Department of Pathology, Radboud University Medical Center, Nijmegen, the Netherlands.
Department of Obstetrics and Gynecology, Radboud University Medical Center, Nijmegen, the Netherlands.
Histopathology. 2023 Jul;83(1):67-79. doi: 10.1111/his.14902. Epub 2023 Mar 20.
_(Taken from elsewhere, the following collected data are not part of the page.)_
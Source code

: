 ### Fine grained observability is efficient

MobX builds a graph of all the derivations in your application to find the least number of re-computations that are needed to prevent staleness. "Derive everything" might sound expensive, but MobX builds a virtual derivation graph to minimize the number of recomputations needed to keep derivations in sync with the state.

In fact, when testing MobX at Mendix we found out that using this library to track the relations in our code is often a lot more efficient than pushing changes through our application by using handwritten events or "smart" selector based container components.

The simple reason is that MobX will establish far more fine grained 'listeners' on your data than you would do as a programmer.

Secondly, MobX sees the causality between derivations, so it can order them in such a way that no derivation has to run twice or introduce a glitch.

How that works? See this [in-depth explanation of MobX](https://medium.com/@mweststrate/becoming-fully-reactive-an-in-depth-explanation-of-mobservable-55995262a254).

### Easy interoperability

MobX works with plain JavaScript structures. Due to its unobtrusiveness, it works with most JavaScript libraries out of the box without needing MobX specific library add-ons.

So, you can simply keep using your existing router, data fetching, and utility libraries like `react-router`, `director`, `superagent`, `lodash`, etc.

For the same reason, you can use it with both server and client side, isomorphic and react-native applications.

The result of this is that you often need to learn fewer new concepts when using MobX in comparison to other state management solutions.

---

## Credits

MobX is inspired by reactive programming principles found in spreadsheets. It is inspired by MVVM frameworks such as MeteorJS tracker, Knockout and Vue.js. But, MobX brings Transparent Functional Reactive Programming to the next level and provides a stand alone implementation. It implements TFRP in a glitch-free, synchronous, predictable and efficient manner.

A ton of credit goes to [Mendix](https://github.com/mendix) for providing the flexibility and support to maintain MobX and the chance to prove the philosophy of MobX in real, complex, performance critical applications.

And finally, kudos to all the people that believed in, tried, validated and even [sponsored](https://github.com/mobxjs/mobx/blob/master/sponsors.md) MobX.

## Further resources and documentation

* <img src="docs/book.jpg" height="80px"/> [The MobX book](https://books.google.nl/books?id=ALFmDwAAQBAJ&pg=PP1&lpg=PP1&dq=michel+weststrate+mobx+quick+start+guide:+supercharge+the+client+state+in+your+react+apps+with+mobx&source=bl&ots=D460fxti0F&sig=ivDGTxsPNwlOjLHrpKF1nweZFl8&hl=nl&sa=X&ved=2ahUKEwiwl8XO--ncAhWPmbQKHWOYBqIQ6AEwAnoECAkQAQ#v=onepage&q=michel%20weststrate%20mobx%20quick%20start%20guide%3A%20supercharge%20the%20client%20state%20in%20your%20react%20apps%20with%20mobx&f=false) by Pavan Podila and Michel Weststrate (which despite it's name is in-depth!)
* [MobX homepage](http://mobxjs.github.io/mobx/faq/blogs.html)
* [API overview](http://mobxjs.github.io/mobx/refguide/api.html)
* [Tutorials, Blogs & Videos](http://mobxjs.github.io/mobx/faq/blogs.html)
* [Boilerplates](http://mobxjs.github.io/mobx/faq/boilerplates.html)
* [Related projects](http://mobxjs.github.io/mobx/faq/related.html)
Reliably diagnosing or safely excluding serous tubal intraepithelial carcinoma (STIC), a precursor lesion of tubo-ovarian high-grade serous carcinoma (HGSC), is crucial for individual patient care, for better understanding the oncogenesis of HGSC, and for safely investigating novel strategies to prevent tubo-ovarian carcinoma. To optimize STIC diagnosis and increase its reproducibility, we set up a three-round Delphi study.
In round 1, an international expert panel of 34 gynecologic pathologists, from 11 countries, was assembled to provide input regarding STIC diagnosis, which was used to develop a set of statements. In round 2, the panel rated their level of agreement with those statements on a 9-point Likert scale. In round 3, statements without previous consensus were rated again by the panel while anonymously disclosing the responses of the other panel members. Finally, each expert was asked to approve or disapprove the complete set of consensus statements. The panel indicated their level of agreement with 64 statements. A total of 27 statements (42%) reached consensus after three rounds. These statements reflect the entire diagnostic work-up for pathologists, regarding processing and macroscopy (three statements); microscopy (eight statements); immunohistochemistry (nine statements); interpretation and reporting (four statements); and miscellaneous (three statements). The final set of consensus statements was approved by 85%.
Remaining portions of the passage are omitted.